Are these talented employees – oops, I mean ‘users’ – with their myriad skills and capabilities, only permitted to use the standard computers, with the bog-standard software on them? It might even be that these 21st century digital natives are being frustrated in their nascent dreams of fast-paced technological innovation by the ribbons of red tape served up an anachronistic IT service philosophy.

“The process says no” – or if not no, perhaps it says, “fill in form SR973D – and ensure it is countersigned by a line manager and IT sponsor”.

“And then we’ll say no”.

Here in 2016, we’re surrounded by amazing (and continually emergent) technology. The (brilliant) workforce in modern enterprises could be working inpartnership with a different kind of IT service function. They could – in this bright new tomorrow – be guided in their innovation attempts by IT experts who know their stuff. A collaborative approach such as this could help employees to quickly access (for example) statistical tools, open data sets, social networking analysis packages – which I would wager do not exist on your standard PC builds currently. Furthermore, in this imagined and sunlit future, your intelligent staff would be free to leverage all manner of modern technology – beyond what you or I could dream up right now – to help keep your enterprise ahead of its competitors.

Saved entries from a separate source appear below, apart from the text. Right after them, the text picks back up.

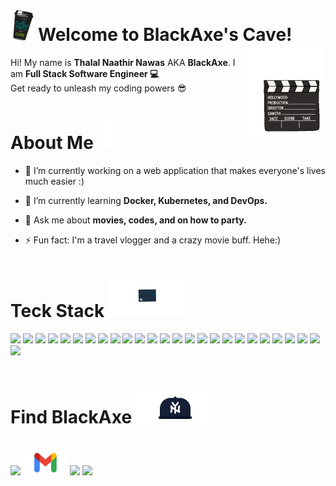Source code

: 

<h1>
  <img src="coffee.gif" height="50">
  Welcome to BlackAxe's Cave!
  <img align="right" src="clapper.gif" height="150">
</h1>

<p>Hi! My name is <b>Thalal Naathir Nawas</b> AKA <b>BlackAxe</b>. I am <b>Full Stack Software Engineer 💻</b> <br>Get ready to unleash my coding powers 😎</p> 

<h1>
  About Me
  <img src="reel.gif" height="50">
</h1>
   
<ul>
  <li>
    <p>
    🔭 I’m currently working on a web application that makes everyone's lives much easier :)
    </p>
  </li>
  <li>
    <p>
      🌱 I’m currently learning <b>Docker, Kubernetes, and DevOps.</b>
    </p>
  </li>
  <li>
    <p>
      💬 Ask me about <b>movies, codes, and on how to party.</b>
    </p>
  </li>
  <li>
    <p>
    ⚡ Fun fact: I'm a travel vlogger and a crazy movie buff. Hehe:)
    </p>
  </li>
</ul>


<h1>
  Teck Stack
  <img src="filming.gif" height="70">
</h1>


<a href="https://github.com/ItsMyBlackAxe#--teck-stack--"><img src="https://raw.githubusercontent.com/rahulbanerjee26/githubAboutMeGenerator/main/icons/java.svg" height="50"></a>
<a href="https://github.com/ItsMyBlackAxe#--teck-stack--"><img src="https://raw.githubusercontent.com/rahulbanerjee26/githubAboutMeGenerator/main/icons/spring.svg" height="50"></a>
<a href="https://github.com/ItsMyBlackAxe#--teck-stack--"><img src="https://raw.githubusercontent.com/rahulbanerjee26/githubAboutMeGenerator/main/icons/javascript.svg" height="50"></a>
<a href="https://github.com/ItsMyBlackAxe#--teck-stack--"><img src="https://raw.githubusercontent.com/rahulbanerjee26/githubAboutMeGenerator/main/icons/reactjs.svg" height="50"></a>
<a href="https://github.com/ItsMyBlackAxe#--teck-stack--"><img src="https://raw.githubusercontent.com/rahulbanerjee26/githubAboutMeGenerator/main/icons/python.svg" height="50"></a>
<a href="https://github.com/ItsMyBlackAxe#--teck-stack--"><img src="https://raw.githubusercontent.com/rahulbanerjee26/githubAboutMeGenerator/main/icons/aws.svg" height="50"></a>
<a href="https://github.com/ItsMyBlackAxe#--teck-stack--"><img src="https://raw.githubusercontent.com/rahulbanerjee26/githubAboutMeGenerator/main/icons/docker.svg" height="50"></a>
<a href="https://github.com/ItsMyBlackAxe#--teck-stack--"><img src="https://raw.githubusercontent.com/rahulbanerjee26/githubAboutMeGenerator/main/icons/kubernetes.svg" height="50"></a>
<a href="https://github.com/ItsMyBlackAxe#--teck-stack--"><img src="https://raw.githubusercontent.com/rahulbanerjee26/githubAboutMeGenerator/main/icons/git.svg" height="50"></a>
<a href="https://github.com/ItsMyBlackAxe#--teck-stack--"><img src="https://raw.githubusercontent.com/rahulbanerjee26/githubAboutMeGenerator/main/icons/github.svg" height="50"></a>
<a href="https://github.com/ItsMyBlackAxe#--teck-stack--"><img src="https://raw.githubusercontent.com/rahulbanerjee26/githubAboutMeGenerator/main/icons/kafka.svg" height="50"></a>
<a href="https://github.com/ItsMyBlackAxe#--teck-stack--"><img src="https://raw.githubusercontent.com/rahulbanerjee26/githubAboutMeGenerator/main/icons/postgresql.svg" height="50"></a>
<a href="https://github.com/ItsMyBlackAxe#--teck-stack--"><img src="https://raw.githubusercontent.com/rahulbanerjee26/githubAboutMeGenerator/main/icons/postman.svg" height="50"></a>
<a href="https://github.com/ItsMyBlackAxe#--teck-stack--"><img src="https://raw.githubusercontent.com/rahulbanerjee26/githubAboutMeGenerator/main/icons/mysql.svg" height="50"></a>
<a href="https://github.com/ItsMyBlackAxe#--teck-stack--"><img src="https://raw.githubusercontent.com/rahulbanerjee26/githubAboutMeGenerator/main/icons/nodejs.svg" height="50"></a>
<a href="https://github.com/ItsMyBlackAxe#--teck-stack--"><img src="https://raw.githubusercontent.com/rahulbanerjee26/githubAboutMeGenerator/main/icons/npm.svg" height="50"></a>
<a href="https://github.com/ItsMyBlackAxe#--teck-stack--"><img src="https://raw.githubusercontent.com/rahulbanerjee26/githubAboutMeGenerator/main/icons/bootstrap.svg" height="50"></a>
<a href="https://github.com/ItsMyBlackAxe#--teck-stack--"><img src="https://raw.githubusercontent.com/rahulbanerjee26/githubAboutMeGenerator/main/icons/kotlin.svg" height="50"></a>
<a href="https://github.com/ItsMyBlackAxe#--teck-stack--"><img src="https://raw.githubusercontent.com/rahulbanerjee26/githubAboutMeGenerator/main/icons/php.svg" height="50"></a>
<a href="https://github.com/ItsMyBlackAxe#--teck-stack--"><img src="https://raw.githubusercontent.com/rahulbanerjee26/githubAboutMeGenerator/main/icons/c.svg" height="50"></a>
<a href="https://github.com/ItsMyBlackAxe#--teck-stack--"><img src="https://raw.githubusercontent.com/rahulbanerjee26/githubAboutMeGenerator/main/icons/cpp.svg" height="50"></a>
<a href="https://github.com/ItsMyBlackAxe#--teck-stack--"><img src="https://raw.githubusercontent.com/rahulbanerjee26/githubAboutMeGenerator/main/icons/csharp.svg" height="50"></a>
<a href="https://github.com/ItsMyBlackAxe#--teck-stack--"><img src="https://raw.githubusercontent.com/rahulbanerjee26/githubAboutMeGenerator/main/icons/dotnet.svg" height="50"></a>
<a href="https://github.com/ItsMyBlackAxe#--teck-stack--"><img src="https://raw.githubusercontent.com/rahulbanerjee26/githubAboutMeGenerator/main/icons/css.svg" height="50"></a>
<a href="https://github.com/ItsMyBlackAxe#--teck-stack--"><img src="https://raw.githubusercontent.com/rahulbanerjee26/githubAboutMeGenerator/main/icons/html.svg" height="50"></a>
<a href="https://github.com/ItsMyBlackAxe#--teck-stack--"><img src="https://raw.githubusercontent.com/rahulbanerjee26/githubAboutMeGenerator/main/icons/firebase.svg" height="50"></a>
<br><br>
<h1>
Find BlackAxe
<img src="cap.gif" height="50">
</h1>
<br>
 <a align="right" href="https://www.linkedin.com/in/tn-nawas/"> <img src="https://raw.githubusercontent.com/rahulbanerjee26/githubAboutMeGenerator/main/icons/linked-in.svg" height="40"></a>
 <a align="right" href="mailto:thalal.naathir.nawas@gmail.com"> <img src="Gmail.png" height="40"></a>
 <a align="right" href="https://instagram.com/its.thxlxl?igshid=YmMyMTA2M2Y="> <img src="https://raw.githubusercontent.com/rahulbanerjee26/githubAboutMeGenerator/main/icons/instagram.svg"
 height="40"></a>
 <a align="right" href="mailto:thalal.naathir.nawas@gmail.com"> <img src="https://raw.githubusercontent.com/rahulbanerjee26/githubAboutMeGenerator/main/icons/instagram.svg"
 height="40"></a>









<!--
**ItsMyBlackAxe/ItsMyBlackAxe** is a ✨ _special_ ✨ repository because its `README.md` (this file) appears on your GitHub profile.

Here are some ideas to get you started:

- 🔭 I’m currently working on ...
- 🌱 I’m currently learning ...
- 👯 I’m looking to collaborate on ...
- 🤔 I’m looking for help with ...
- 💬 Ask me about ...
- 📫 How to reach me: ...
- 😄 Pronouns: ...
- ⚡ Fun fact: ...
-->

But the old IT service philosophy is about protection rather than pro-action.

This has bothered us for a while, so we decided to try to do something about it.

We created Cxi to help drag bring front-end IT functions into a new era. Our aim is for the adoption of an alternative philosophy which can change the way in which the corporate workforce and the internal technology experts interact. We say “down with clunky IT service desks which are mainly about fixing broken things and controlling ‘user’ permissions*”. Our vision is something different; it is of a business-facing function which relishes collaboration between workforce and technologist. This, we believe is the route to enterprise innovation on a scale as yet unimagined.